Plus many more minor bug fixes
A.4 Version 4.0 (July 2007) [#]
A.4.1 Major New Features
ANNIC
ANNotations In Context: a full-featured annotation indexing and retrieval system designed to support corpus querying and JAPE rule authoring. It is provided as part of an extention of the Serial Datastores, called Searchable Serial Datastore (SSD). See Section 9 for more details.
New Machine Learning API
A brand new machine learning layer specifically targetted at NLP tasks including text classification, chunk learning (e.g. for named entity recognition) and relation learning. See Chapter 15 for more details.
Ontology API
A new ontology API, based on OWL In Memory (OWLIM), which offers a better API, revised ontology event model and an improved ontology editor to name but few. See Chapter 14 for more details.
OCAT
Ontology-based Corpus Annotation Tool to help annotators to manually annotate documents using ontologies. For more details please see Section 14.6.
Alignment Tools
A new set of components (e.g. CompoundDocument, AlignmentEditor etc.) that help in building alignment tools and in carrying out cross-document processing. See Chapter 16 for more details.
New HTML Parser
A new HTML document format parser, based on Andy Clark’s NekoHTML. This parser is much better than the old one at handling modern HTML and XHTML constructs, JavaScript blocks, etc., though the old parser is still available for existing applications that depend on its behaviour.
Java 5.0 Support
GATE now requires Java 5.0 or later to compile and run. This brings a number of benefits:
- Java 5.0 syntax is now available on the right hand side of JAPE rules with the default Eclipse compiler. See Section D.5 for details.
- enum types are now supported for resource parameters. see Section 7.10 for details on defining the parameters of a resource.
- AnnotationSet and the CreoleRegister take advantage of generic types. The AnnotationSet interface is now an extension of Set<Annotation> rather than just Set, which should make for cleaner and more type-safe code when programming to the API, and the CreoleRegister now uses parameterized types, which are backwards-compatible but provide better type-safety for new code.

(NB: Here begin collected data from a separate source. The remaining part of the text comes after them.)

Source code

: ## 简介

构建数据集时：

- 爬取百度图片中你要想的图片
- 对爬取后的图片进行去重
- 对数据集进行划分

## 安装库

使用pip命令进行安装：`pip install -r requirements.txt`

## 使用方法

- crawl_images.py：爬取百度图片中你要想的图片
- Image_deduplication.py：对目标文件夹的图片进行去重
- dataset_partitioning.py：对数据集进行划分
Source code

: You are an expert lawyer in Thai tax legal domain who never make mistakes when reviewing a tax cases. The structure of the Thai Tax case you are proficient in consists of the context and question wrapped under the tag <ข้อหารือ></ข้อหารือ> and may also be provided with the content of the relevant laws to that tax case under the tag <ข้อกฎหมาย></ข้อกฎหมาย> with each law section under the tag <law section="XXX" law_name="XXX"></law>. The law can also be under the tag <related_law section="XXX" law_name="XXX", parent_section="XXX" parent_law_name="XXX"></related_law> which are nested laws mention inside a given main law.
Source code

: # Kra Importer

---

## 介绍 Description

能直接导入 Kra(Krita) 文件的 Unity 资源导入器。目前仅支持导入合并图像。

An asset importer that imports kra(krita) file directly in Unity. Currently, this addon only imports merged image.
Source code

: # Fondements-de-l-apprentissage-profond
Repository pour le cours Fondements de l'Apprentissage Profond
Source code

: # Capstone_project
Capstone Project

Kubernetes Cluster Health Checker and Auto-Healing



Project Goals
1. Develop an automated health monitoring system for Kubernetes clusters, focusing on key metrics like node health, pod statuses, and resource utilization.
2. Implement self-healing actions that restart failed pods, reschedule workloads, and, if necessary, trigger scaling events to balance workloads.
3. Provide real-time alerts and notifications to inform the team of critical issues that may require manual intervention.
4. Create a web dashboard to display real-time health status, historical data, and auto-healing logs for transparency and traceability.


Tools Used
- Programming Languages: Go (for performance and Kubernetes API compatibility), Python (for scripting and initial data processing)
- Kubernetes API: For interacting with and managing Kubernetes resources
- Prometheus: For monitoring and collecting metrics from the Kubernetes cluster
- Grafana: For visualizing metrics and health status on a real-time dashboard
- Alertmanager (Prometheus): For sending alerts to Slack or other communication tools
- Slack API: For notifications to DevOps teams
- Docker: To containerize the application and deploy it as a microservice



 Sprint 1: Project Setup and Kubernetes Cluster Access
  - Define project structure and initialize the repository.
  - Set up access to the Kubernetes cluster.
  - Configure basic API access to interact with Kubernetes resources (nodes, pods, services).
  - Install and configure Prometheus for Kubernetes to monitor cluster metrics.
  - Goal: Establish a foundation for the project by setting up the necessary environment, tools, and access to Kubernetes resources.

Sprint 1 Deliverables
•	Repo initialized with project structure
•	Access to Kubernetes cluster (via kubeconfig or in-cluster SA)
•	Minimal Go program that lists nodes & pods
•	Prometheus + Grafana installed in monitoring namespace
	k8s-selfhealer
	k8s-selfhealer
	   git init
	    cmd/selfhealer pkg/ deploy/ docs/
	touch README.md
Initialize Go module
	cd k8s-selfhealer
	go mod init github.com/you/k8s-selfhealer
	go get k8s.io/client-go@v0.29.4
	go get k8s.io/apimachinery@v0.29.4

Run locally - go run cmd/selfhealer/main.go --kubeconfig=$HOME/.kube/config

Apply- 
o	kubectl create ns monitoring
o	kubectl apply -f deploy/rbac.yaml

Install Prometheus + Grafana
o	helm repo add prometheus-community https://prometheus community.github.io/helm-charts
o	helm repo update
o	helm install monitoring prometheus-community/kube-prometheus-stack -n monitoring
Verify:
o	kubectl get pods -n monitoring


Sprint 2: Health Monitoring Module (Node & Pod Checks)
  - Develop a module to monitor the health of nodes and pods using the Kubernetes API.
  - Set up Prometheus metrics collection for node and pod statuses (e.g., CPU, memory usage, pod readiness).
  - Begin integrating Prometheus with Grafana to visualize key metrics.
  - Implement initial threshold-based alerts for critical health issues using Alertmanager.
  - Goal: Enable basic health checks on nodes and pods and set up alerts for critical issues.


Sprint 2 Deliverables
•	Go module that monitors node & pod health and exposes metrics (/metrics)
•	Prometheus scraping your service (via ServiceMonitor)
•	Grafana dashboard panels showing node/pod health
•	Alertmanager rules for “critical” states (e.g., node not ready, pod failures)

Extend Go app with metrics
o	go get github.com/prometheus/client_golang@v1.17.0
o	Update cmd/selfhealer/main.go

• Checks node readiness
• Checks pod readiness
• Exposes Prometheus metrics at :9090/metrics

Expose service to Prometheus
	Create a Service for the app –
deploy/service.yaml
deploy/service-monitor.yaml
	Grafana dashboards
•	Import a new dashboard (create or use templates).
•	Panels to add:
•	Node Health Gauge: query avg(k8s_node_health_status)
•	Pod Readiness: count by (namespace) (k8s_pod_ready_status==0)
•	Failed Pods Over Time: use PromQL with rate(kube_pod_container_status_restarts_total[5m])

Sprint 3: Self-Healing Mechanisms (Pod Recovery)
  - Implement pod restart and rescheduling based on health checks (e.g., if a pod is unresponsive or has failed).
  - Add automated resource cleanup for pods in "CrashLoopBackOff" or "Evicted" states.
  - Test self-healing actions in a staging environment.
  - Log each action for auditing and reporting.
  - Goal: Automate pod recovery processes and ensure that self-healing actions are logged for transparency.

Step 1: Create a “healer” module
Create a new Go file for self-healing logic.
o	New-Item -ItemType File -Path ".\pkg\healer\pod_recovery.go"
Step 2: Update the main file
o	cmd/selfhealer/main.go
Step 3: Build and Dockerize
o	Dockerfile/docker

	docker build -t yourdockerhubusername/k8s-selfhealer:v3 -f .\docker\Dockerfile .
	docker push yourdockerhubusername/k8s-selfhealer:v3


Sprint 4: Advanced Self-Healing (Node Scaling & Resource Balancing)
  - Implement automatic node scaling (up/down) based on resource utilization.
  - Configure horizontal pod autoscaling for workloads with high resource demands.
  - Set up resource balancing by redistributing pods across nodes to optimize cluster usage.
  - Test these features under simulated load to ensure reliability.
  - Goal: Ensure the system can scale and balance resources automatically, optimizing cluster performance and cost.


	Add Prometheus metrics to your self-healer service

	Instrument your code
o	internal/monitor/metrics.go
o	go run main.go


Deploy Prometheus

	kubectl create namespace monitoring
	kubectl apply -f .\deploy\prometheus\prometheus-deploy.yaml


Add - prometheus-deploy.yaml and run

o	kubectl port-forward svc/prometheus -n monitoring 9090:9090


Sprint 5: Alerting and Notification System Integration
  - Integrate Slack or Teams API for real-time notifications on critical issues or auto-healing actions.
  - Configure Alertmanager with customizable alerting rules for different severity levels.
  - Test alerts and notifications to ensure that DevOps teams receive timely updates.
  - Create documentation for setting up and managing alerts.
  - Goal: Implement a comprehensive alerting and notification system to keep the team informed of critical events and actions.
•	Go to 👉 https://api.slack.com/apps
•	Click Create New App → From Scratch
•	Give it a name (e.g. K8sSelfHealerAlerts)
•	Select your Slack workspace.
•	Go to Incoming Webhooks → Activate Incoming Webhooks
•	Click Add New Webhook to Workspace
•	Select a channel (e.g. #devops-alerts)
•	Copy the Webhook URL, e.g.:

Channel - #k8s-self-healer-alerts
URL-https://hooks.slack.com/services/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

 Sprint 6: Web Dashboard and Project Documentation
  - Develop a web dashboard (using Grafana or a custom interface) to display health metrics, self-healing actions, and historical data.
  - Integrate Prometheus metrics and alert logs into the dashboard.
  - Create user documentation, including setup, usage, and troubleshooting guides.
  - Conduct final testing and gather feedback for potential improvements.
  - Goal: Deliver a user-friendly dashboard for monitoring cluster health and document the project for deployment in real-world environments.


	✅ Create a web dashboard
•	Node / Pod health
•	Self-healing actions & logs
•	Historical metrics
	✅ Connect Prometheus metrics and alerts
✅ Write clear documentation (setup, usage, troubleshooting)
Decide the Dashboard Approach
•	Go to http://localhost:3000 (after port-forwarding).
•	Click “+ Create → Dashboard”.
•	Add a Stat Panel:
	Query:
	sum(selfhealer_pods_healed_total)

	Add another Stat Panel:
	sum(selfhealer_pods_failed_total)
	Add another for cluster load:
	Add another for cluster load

A.4.2 Other New Features and Improvements
- Hiding the view for a particular resource (by right clicking on its tab and selecting ‘Hide this view’) will now completely close the associated viewers and dispose them. Re-selecting the same resource at a later time will lead to re-creating the necessary viewers and displaying them. This has two advantages: firstly it offers a mechanism for disposing views that are not needed any more without actually closing the resource and secondly it provides a way to refresh the view of a resource in the situations where it becomes corrupted.
- The DataStore viewer now allows multiple selections. This lets users load or delete an arbitrarily large number of resources in one operation.
- The Corpus editor has been completely overhauled. It now allows re-ordering of documents as well as sorting the document list by either index or document name.
- Support has been added for resource parameters of type gate.FeatureMap, and it is also possible to specify a default value for parameters whose type is Collection, List or Set. See Section 7.3 for details.
- (Feature Request #1446642) After several requests, a mechanism has been added to allow overriding of GATE’s document format detection routine. A new creation-time parameter mimeType has been added to the standard document implementation, which forces a document to be interpreted as a specific MIME type and prevents the usual detection based on file name extension and other information. See Section 5.5.1 for details.
- A capability has been added to specify arbitrary sets of additional features on individual gazetteer entries. These features are passed forward into the Lookup annotations generated by the gazetteer. See Section 6.3 for details.
- As an alternative to the Google plugin, a new plugin called yahoo has been added to to allow users to submit their query to the Yahoo search engine and to load the found pages as GATE documents. See Section 19.7 for more details.
- It is now easier to run a corpus pipeline over a single document in the GATE Developer GUI – documents now provide a right-click menu item to create a singleton corpus containing just this document. See Section 3.3 for details.
- A new interface has been added that lets PRs receive notification at the start and end of execution of their containing controller. This is useful for PRs that need to do cleanup or other processing after a whole corpus has been processed. See Section 4.4 for details.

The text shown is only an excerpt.